In caso di comparsa di pubalgia la prima cosa da fare è sospendere momentaneamente l’attività sportiva causa del sovraccarico. Infatti il dolore, di tipo nocicettivo, sta ad indicare una sofferenza dei tessuti interessati causata dall’intensa attività e va considerato come una spia di avviso di un eccesso di carico meccanico rispetto alle resistenze dei tessuti interessati. La prosecuzione dell’attività causa del sovraccarico comporta una ulteriore compromissione dei tessuti con facilitazione della cronicizzazione del fenomeno causa di ulteriori processi infiammatori e degenerativi dei tessuti con conseguente indebolimento degli stessi.

Alla comparsa della pubalgia conviene osservare un periodo di riposo sportivo dai 20-30 giorni ai tre mesi, a seconda dell’entità e del tipo di lesione rilevata. L’esame clinico ha il compito di accertare  l’origine della sindrome dolorosa. In generale le cause più comuni riscontrate sono la tendinite degli adduttori, l’ artropatia della sinfisi pubica oppure la patologia parietale addominale .

Esame clinico

Oltre all’esame clinico che ha il compito di meglio definire le strutture realmente interessate ed accertarsi dell’eventuale presenza di altri tipi di patologia responsabili della sindrome dolorosa è indicata su indicazione medica in caso di persistenza del dolore l’effettuazione di alcuni accertamenti consistenti nell’ecografia, la radiografia ed eventualmente un esame con risonanza magnetica.

 

 

Spinometria computerizzata Formetric (Rasterstereografia)

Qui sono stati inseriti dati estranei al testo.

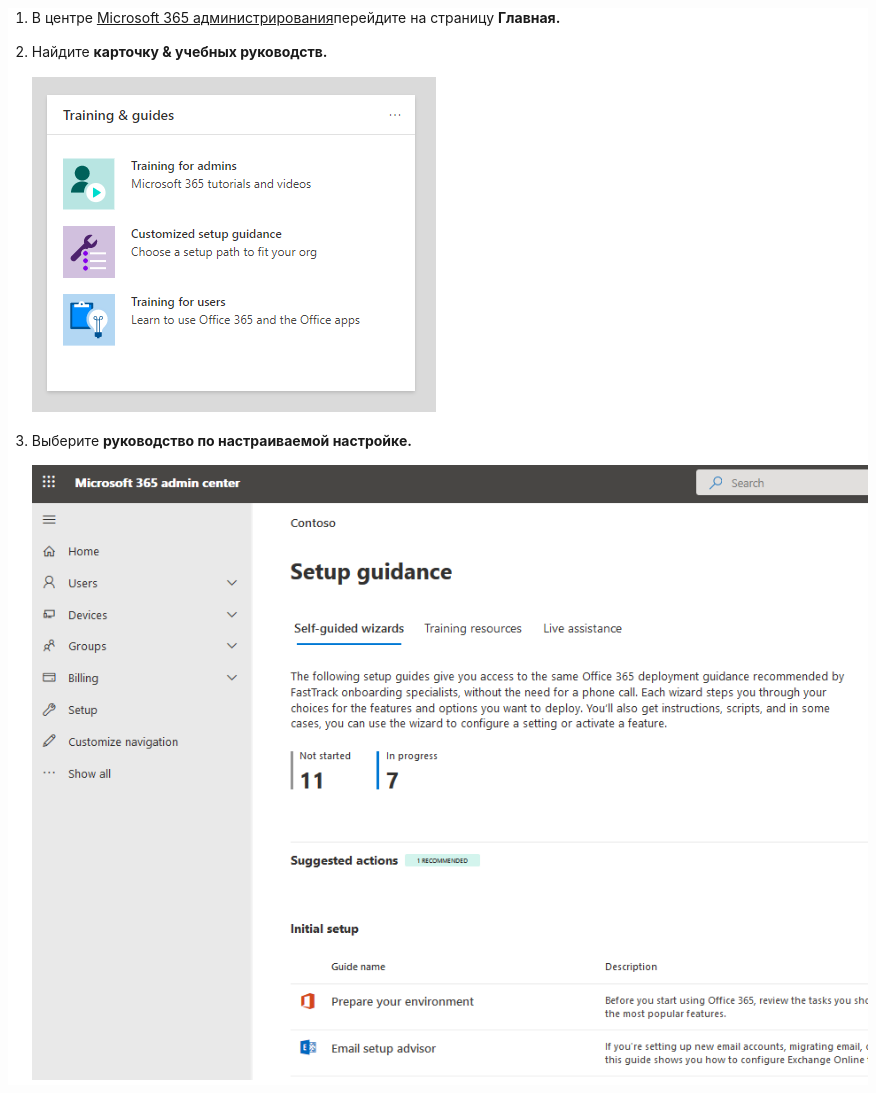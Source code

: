 1. В центре [Microsoft 365 администрирования](https://admin.microsoft.com/)перейдите на страницу **Главная.**

2. Найдите **карточку & учебных руководств.** 

   ![Обучающие & руководства в центре администрирования Microsoft 365](../media/setup-guides-for-microsoft-365/adminportal-trainingandguides.png)

3. Выберите **руководство по настраиваемой настройке.**

   ![Снимок экрана страницы руководства установки в центре Microsoft 365 администрирования](../media/setup-guides-for-microsoft-365/adminportal-setupguidance.png)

Utile inoltre un esame posturale per valutare l’eventuale presenza di squilibri biomeccanici. Uno degli esami più utili è la Spinometria (Rasterstereografia) di superficie Formetric, in quanto consente senza esecuzione di esami invasivi di riscontrare e misurare asimmetrie posturali ed ipometrie.

 

 

 

 

 

 

Se identificata la patologia in fase precoce il trattamento incruento riabilitativo della pubalgia è capace in genere di dare dei  buoni risultati se condotto in modo appropriato e nei tempi corretti.

Oltre alla terapia farmacologica ed alla eventuale modifica della calzatura e del gesto sportivo, viene intrapreso dopo un periodo di riposo che può essere variabile da caso a caso un programma di stretching, chinesiterapia  e normalizzazione sinergica  delle strutture risultate deficitarie all’esame clinico (in genere rinforzo della muscolatura della parete addominale).

Può essere associata una terapia fisica strumentale locale (solo su indicazione medica, in quanto la presenza di altre patologie ne potrebbe controindicare l’utilizzo) come laser, ultrasuoni, mesoterapia, Tecarterapia,  terapia ad onde d’urto.

In casi estremi, non rispondenti al trattamento conservativo e limitanti l’attività del soggetto si può ricorrere al trattamento chirurgico dopo aver individuato con buona precisione la sede e le cause della sindrome dolorosa (in genere la parete addominale).